Flow of participants through the PATH study and through wave 4. Diagnosis refers to DSM-5 neurocognitive disorders, IWG MCI, and DSM-IV dementia

Demographics, depression and general health survey

An interviewer-administered survey collected data on the level of education, psychological measures, substance and medication use, psychiatric and medical history, including recent major surgery, activities of daily living, housing, home or personal care, and non-English speaking background. Depressive symptoms were screened using the self-report screen for DSM-IV criteria for depression, the Patient Health Questionnaire (PHQ-9) [17].

Cognitive assessment

A battery of neurocognitive measures was developed to address each of the domains described in the DSM-5 [1] (see Additional file 1: Table S1), and administered by trained research interviewers. Measures were selected on the basis of sensitivity to dementia and age-related cognitive impairment as well as efficiency of administration and scoring. Data on behavioral changes were obtained through the informant interview (see later). Briefly, the following measures were used to assess each of the domains: complex attention (Symbol Digits Modalities Test [18], Trail Making Test A [19], Reaction Time Test [20]); executive function (Digit Span Backwards [21], Trail Making Test B (19), Stroop Color Word Test [22], Zoo Map Test [23], Game of Dice Test [24]); learning and memory (California Verbal Learning Test [25], Benton Visual Retention Test (Administration B) [26]); language (Letter Fluency [19], Boston Naming Test-15 item [27], Spot The Word Test [28]); perceptual motor (Purdue Pegboard [29], Ideomotor Apraxia Test (IAT) [30], Benton Visual Retention Test (Administration C) [26]); social cognition (Reading the Mind in the Eyes [31]). Details on test measures are provided in a supplementary methods section (see Additional file 1). Scores were converted to z scores by normalizing relative to the whole wave 4 PATH sample data stratified by gender and education (low: 5–10 years, medium: 10–15 years; high: 15+ years).

Screen 1

The data for the 1644 participants assessed at wave 4 were screened for signs of decline based on the criteria detailed in Additional file 1. Briefly, this included either a previous PATH diagnosis of dementia or a mild cognitive disorder, or evidence of current objective cognitive impairment (based on performance ≤6.7th percentile on at least one cognitive measure, or Mini-Mental Status Examination (MMSE) ≤24), and evidence of subjective decline on the Memory and Cognition Questionnaire (MAC-Q) [32] or decline on the MMSE of >3 points since wave 3, or consistent MMSE ≤24 at waves 3 and 4. Of the participants meeting criteria for any of the above (n = 623), the majority (n = 426) had a detailed informant interview.

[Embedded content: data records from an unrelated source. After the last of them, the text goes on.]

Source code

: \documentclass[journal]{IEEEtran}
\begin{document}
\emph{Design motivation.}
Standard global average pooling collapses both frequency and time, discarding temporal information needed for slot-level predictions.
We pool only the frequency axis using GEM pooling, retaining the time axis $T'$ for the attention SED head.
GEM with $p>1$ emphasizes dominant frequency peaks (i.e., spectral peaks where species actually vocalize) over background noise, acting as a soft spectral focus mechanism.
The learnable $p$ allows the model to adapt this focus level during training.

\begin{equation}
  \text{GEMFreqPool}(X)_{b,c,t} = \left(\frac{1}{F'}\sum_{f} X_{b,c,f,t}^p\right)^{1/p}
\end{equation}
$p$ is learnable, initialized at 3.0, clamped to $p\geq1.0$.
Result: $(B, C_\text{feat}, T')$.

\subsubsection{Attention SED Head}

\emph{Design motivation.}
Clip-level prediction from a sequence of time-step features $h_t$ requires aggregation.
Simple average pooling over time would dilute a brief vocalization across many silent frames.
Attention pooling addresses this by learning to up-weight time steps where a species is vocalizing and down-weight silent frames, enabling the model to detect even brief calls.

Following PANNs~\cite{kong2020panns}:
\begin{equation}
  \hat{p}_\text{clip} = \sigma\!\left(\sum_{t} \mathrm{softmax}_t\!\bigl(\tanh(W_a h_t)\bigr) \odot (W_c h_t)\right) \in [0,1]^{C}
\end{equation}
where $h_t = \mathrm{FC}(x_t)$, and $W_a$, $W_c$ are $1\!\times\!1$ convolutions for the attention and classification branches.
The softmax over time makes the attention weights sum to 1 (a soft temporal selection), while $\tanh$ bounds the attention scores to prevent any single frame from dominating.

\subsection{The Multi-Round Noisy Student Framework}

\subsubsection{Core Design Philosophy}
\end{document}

Of the remaining 1021 participants not meeting the criteria, most (n = 746) received a basic informant interview (Fig. 1).

Informant interview

Participants (n = 1438) consented to have an informant (spouse, friend, neighbor or relative) interviewed by telephone regarding the participant’s changes in cognition and activities of daily life. The basic informant interview comprised the Bayer instrumental activities of daily living (IADL) questionnaire [33] and the Informant Questionnaire of Cognitive Decline in the Elderly 16-item Short Version (IQCODE) [34]. The detailed informant interview comprised the Bayer IADL, IQCODE, Dysexecutive Questionnaire (DEX-Q) [23], and Neuropsychiatric Inventory (NPI) [35], as well as questions on medical history (Parkinson’s disease, Alzheimer’s disease, other dementia, stroke, psychiatric diagnoses, memory complaints), recent behavior including symptoms of delirium, psychosis, hallucinations, alertness and physical function, sensory or motor loss, and onset and progression of cognitive difficulties. The DEX-Q [23] collected data on executive difficulties affecting social and daily activity. The NPI [35] collected data on non-cognitive symptoms of MCI and dementia.

Psychometric algorithm

Those identified by screen 1 (n = 623) had all interview and informant data entered into a case file spreadsheet. To minimize effects of non-response bias, case files with missing informant data (n = 59) were also screened by the algorithm. The algorithm combined the neurocognitive assessment data with the informant and survey data on medical history to operationalize criteria (criterion met/not met) for each diagnostic category: DSM-5 major NCD, mild NCD, DSM-IV dementia, and MCI (see Tables 1 and 2). Details of the neuropsychological battery are provided in Additional file 1. Cognitive scores were standardized relative to the gender- and education-stratified norms (from the whole PATH 60s sample at wave 4) and converted to z scores. Severe cognitive impairment was defined as a z score < –2.0. Given a lack of consensus in the literature regarding appropriate cut-offs for defining mild cognitive impairment, separate algorithmic categories were created using z score > –2.0 and ≤ –1.0, and > –2.0 and ≤ –1.5. In addition to the diagnostic categories of interest to the current study, the algorithm also classified participants according to other categories (e.g., age-associated memory impairment [36], age-associated cognitive decline [37], DSM-IV mild NCD, etc.). Participants not meeting criteria for any diagnostic category were classified as “normal”. Those meeting criteria for at least one diagnosis (n = 368) had their data reviewed by the research neurologist (Fig. 1).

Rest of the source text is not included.